A financial institution scenario for data mesh
This scenario is for customers that want to use cloud-scale analytics for scalability and data mesh architectures. It demonstrates a complex scenario with landing zones, data integrations, and data products.
Customer profile
A fictitious enterprise, Woodgrove Bank, is a large financial services company with a world-wide footprint. Woodgrove Bank's data is housed in on-premises and cloud deployment systems. Within the Woodgrove Bank architecture, there are several data warehouse systems for consolidated marketing and integrated reporting. This architecture includes several data lakes for ad hoc analytics and data discovery. Woodgrove Bank applications are interconnected via application integration patterns, which are mostly API-based or event-based.
The current situation
It’s challenging for Woodgrove Bank to distribute data to different locations because of the complexity of data warehousing. Integrating new data is time consuming, and it's tempting to duplicate data. Woodgrove Bank finds it difficult to oversee the end-to-end data landscape because of point-to-point connectivity. The bank underestimated the demand for intensive data consumption. New use cases are introduced quickly, one after another. Data governance, such as data ownership and quality, and costs are hard to control. Keeping current with regulations is difficult because Woodgrove Bank doesn't know exactly where its data resides.
Architecture solution: Data mesh
Over the past several years, organizations have recognized that data is at the heart of everything. Data opens new efficiencies, drives innovation, unlocks new business models, and increases customer satisfaction. It’s a top priority for companies to use data-driven methods, like data at scale.
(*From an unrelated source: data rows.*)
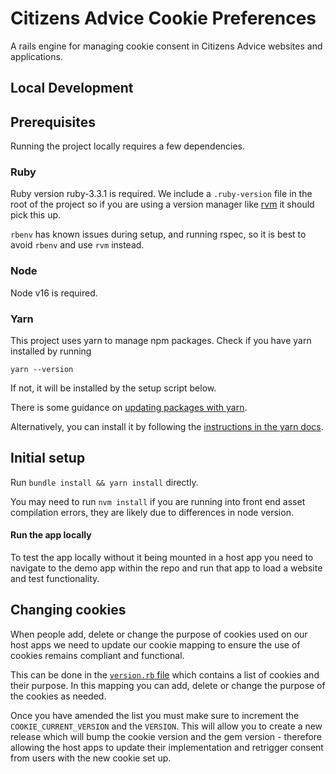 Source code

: # Citizens Advice Cookie Preferences

A rails engine for managing cookie consent in Citizens Advice websites and applications.

## Local Development

## Prerequisites

Running the project locally requires a few dependencies.

### Ruby

Ruby version ruby-3.3.1 is required. We include a `.ruby-version` file in the root of the project so if you are using a version manager like [rvm](https://rvm.io/) it should pick this up.

`rbenv` has known issues during setup, and running rspec, so it is best to avoid `rbenv` and use `rvm` instead.

### Node

Node v16 is required.

### Yarn

This project uses yarn to manage npm packages. Check if you have yarn installed by running

```
yarn --version
```

If not, it will be installed by the setup script below.

There is some guidance on [updating packages with yarn](../docs/general/yarn.md).

Alternatively, you can install it by following the [instructions in the yarn docs](https://classic.yarnpkg.com/lang/en/docs/install/#mac-stable).

## Initial setup

Run `bundle install && yarn install` directly.

You may need to run `nvm install` if you are running into front end asset compilation errors, they are likely due to differences in node version.

#### Run the app locally

To test the app locally without it being mounted in a host app you need to navigate to the demo app within the repo and
run that app to load a website and test functionality.


## Changing cookies

When people add, delete or change the purpose of cookies used on our host apps we need to update our cookie mapping
to ensure the use of cookies remains compliant and functional.

This can be done in the [`version.rb` file](engine/lib/citizens_advice_cookie_preferences/version.rb) which contains a
list of cookies and their purpose. In this mapping you can add, delete or change the purpose of the cookies as needed.

Once you have amended the list you must make sure to increment the `COOKIE_CURRENT_VERSION` and the `VERSION`. This will
allow you to create a new release which will bump the cookie version and the gem version - therefore allowing the host
apps to update their implementation and retrigger consent from users with the new cookie set up.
Reaching a stage where the deeper value of data is accessible to all organization members is challenging. Legacy and tightly interconnected systems, centralized monolithic platforms, and complex governance can be significant barriers to generating value out of data.
About data mesh
The concept of data mesh, a term coined by Zhamak Dehghani, encompasses data, technology, processes, and organization. Conceptually, it's an accessible approach to managing data where various domains use their own data. Data mesh challenges the idea of conventional centralization of data. Rather than looking at data as one huge repository, data mesh considers the decomposition of independent data products. This shift, from centralized to federated ownership, is backed by a modern and self-service data platform, which is typically designed by using cloud-native technologies.
When you break down the data mesh concept into building blocks, here are some key points to consider:
- Data as a product: Each (organizational) domain operates its data end to end. Accountability lies with the data owner within the domain. Pipelines become a first-class concern of the domains themselves.
- Federated computational data governance: To ensure that each data owner can trust the others and share its data products, an enterprise data governance body must be established. The governance body implements data quality, central visibility of data ownership, data access management, and data privacy policies.
- Domain-oriented data ownership: The enterprise should ideally define and model each data-domain node within the mesh by applying the principles of domain-oriented design.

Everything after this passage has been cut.